2 de dez de 2009 , 11h51

Pré-sal: os riscos de gestão

Pré-sal: os riscos de gestão

Semana passada, assinalei as inconveniências do regime de partilha, a ser adotado na exploração do petróleo e do gás. Será abandonado o regime de concessão, em que o governo licita os blocos e cobra royalties e participações especiais. Nesse modelo, é baixo o potencial de corrupção, de captura de reguladores e de desperdícios.

É difícil entender por que se renunciaria a um regime que é mais seguro, testado como padrão de países de instituições confiáveis, por outro dirigista e pleno de riscos. As justificativas oficiais – defender-nos da cobiça internacional, controlar o ritmo de produção e considerar o caráter “estratégico” do petróleo – não são convincentes.

Diz o governo que os riscos da exploração do pré-sal caíram. O regime de partilha garantiria maior volume de recursos ao setor público. O argumento é procedente, mas a conclusão é falsa. Sob igual justificativa, o regime de concessão permite obter os mesmos recursos mediante simples alteração do decreto de participação.

Restam a ideologia e a motivação eleitoral para explicar a mudança. Na primeira, seus autores acreditariam que o pré-sal geraria mais benefícios sob o comando de burocratas. Na segunda, se exploraria a visão pró-estado, majoritária na sociedade, em favor de candidaturas oficiais. Quem se opuser é “entreguista”.

O Fundo Social, que acolherá os recursos atribuídos à União, contém elevados riscos de gestão. Na Noruega, país que melhor conduz esse tipo de atividade, os recursos integram um fundo soberano no Ministério da Fazenda, que delega sua administração ao Banco Central e este contrata profissionais do mercado financeiro.

O princípio básico que orienta seu uso é vedar o esbanjamento pela atual geração. Os recursos constituem uma espécie de fundo de pensão. Daí o seu nome, Government Pension Fund. O orçamento público recebe apenas os rendimentos das aplicações, o que reserva os benefícios da riqueza do petróleo para as gerações futuras.

O Fundo Social nada tem de norueguês. Será na prática um orçamento paralelo. O Congresso aprova as dotações globais, mas as prioridades e a gestão cabem ao Executivo, que decidirá sobre a política de investimentos e a destinação dos recursos para educação, saúde, tecnologia, meio-ambiente e assim por diante.

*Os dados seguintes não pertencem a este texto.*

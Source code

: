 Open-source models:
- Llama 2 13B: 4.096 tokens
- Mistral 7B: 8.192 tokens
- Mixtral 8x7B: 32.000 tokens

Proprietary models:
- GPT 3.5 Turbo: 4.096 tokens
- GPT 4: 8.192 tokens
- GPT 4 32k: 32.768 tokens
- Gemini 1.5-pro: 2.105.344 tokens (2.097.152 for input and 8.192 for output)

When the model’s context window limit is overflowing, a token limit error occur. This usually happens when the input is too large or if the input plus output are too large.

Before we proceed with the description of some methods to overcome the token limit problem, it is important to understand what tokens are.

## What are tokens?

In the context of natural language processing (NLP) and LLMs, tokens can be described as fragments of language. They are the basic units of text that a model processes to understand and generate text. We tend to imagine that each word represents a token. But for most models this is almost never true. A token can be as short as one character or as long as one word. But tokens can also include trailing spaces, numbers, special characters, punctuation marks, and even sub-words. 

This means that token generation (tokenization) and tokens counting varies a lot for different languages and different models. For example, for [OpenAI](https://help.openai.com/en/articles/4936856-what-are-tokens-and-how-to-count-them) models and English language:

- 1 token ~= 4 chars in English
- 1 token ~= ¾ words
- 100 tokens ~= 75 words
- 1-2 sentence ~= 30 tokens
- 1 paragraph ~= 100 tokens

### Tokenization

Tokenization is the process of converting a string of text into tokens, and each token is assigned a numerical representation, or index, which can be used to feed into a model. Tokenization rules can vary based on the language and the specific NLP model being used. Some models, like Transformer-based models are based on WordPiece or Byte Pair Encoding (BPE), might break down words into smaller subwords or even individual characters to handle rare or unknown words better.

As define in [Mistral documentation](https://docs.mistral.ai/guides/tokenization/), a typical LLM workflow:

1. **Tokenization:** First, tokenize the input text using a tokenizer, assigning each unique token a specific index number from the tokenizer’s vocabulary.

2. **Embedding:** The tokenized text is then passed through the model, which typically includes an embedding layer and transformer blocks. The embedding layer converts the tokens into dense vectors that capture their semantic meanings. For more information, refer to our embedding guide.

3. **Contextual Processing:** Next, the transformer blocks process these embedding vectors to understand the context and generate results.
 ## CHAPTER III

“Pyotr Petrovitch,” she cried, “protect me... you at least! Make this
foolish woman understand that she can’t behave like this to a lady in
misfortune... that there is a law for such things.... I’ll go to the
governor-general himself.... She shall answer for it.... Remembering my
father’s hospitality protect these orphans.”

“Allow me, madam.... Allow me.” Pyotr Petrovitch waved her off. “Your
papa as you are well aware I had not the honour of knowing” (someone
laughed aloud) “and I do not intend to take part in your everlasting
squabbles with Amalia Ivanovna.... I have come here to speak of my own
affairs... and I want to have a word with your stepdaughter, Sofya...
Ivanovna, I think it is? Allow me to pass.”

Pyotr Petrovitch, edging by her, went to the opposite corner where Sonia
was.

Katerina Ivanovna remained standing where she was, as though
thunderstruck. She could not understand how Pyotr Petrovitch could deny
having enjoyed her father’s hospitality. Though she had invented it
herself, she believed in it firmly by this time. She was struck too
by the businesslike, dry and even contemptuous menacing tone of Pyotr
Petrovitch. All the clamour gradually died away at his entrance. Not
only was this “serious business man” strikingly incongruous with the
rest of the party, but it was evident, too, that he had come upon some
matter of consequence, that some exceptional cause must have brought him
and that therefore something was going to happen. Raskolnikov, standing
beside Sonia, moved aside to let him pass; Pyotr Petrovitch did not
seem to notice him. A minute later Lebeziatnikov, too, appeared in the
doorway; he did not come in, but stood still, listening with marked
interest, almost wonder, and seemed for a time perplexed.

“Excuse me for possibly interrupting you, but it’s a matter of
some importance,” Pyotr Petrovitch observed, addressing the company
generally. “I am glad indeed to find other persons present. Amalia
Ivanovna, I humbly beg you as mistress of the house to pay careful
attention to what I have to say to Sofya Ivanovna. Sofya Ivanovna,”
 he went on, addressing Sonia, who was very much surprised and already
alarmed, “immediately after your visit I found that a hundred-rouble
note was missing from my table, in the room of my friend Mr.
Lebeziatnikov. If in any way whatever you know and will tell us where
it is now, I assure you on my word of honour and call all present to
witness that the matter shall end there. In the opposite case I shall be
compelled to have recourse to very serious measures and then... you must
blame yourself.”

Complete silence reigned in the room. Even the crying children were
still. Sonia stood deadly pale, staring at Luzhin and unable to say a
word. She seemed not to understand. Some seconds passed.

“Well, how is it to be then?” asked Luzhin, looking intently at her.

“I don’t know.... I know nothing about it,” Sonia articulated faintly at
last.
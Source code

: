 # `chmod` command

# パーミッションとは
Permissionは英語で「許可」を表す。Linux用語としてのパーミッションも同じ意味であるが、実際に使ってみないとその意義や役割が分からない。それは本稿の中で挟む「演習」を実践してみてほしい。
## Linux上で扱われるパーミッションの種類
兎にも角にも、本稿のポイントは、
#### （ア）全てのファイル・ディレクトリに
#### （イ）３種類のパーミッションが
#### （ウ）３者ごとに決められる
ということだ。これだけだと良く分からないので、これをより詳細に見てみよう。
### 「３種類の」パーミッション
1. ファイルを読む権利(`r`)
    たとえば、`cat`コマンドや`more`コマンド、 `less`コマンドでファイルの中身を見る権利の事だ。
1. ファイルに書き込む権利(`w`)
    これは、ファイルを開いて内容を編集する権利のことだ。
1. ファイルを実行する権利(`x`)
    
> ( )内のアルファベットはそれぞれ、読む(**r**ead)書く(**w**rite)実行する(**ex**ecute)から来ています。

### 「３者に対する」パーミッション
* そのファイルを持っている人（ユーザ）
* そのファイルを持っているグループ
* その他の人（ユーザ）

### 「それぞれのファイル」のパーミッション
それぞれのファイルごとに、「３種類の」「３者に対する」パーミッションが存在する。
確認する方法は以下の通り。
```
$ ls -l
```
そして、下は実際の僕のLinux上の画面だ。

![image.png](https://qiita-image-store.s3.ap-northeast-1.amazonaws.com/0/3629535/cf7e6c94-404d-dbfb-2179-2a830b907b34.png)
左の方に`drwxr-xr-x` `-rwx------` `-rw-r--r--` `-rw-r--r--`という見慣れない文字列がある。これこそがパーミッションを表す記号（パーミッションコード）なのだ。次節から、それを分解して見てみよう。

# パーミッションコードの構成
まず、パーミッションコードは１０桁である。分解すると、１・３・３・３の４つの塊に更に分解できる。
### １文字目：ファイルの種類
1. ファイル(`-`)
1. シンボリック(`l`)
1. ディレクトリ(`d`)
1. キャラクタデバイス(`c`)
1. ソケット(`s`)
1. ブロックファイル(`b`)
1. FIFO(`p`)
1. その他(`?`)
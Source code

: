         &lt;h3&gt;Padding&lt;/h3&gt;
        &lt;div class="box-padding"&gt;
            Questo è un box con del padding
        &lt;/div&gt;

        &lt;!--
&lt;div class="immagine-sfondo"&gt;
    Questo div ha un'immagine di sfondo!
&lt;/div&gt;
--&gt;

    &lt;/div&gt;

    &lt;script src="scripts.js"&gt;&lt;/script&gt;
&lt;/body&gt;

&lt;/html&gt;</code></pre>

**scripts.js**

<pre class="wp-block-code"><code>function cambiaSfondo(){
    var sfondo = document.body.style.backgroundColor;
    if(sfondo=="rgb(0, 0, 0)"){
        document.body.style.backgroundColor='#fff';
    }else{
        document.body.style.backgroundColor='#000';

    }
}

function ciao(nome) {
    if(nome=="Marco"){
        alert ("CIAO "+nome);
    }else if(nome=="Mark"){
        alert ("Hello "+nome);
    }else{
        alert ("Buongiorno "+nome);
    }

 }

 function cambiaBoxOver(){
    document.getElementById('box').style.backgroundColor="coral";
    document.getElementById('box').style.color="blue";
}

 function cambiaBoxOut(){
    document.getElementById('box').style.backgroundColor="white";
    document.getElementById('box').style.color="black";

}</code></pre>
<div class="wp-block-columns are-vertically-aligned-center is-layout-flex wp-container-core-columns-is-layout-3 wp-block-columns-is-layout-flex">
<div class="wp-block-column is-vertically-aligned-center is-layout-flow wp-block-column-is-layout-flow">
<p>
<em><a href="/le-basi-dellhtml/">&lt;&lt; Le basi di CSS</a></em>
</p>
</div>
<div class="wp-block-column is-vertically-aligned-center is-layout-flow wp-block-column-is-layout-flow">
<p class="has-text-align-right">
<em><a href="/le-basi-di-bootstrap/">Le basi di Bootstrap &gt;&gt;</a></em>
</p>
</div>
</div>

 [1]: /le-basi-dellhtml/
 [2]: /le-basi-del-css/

O poder efetivo estará no Comitê de Gestão Financeira e no Conselho Deliberativo, cuja composição, competência e funcionamento serão fixados pelo Executivo. Do Conselho participarão servidores públicos e “representantes da sociedade civil” e não, como era hábito, pessoas de “ilibada reputação e notório saber econômico e financeiro”.

O relator do projeto, deputado Antonio Palocci, reduziu o potencial de desperdícios. Por seu substitutivo, apenas os rendimentos das aplicações, à la Noruega, poderão ser utilizados a cada ano. Mesmo assim, a porta fica aberta para o uso presente e indiscriminado dos recursos.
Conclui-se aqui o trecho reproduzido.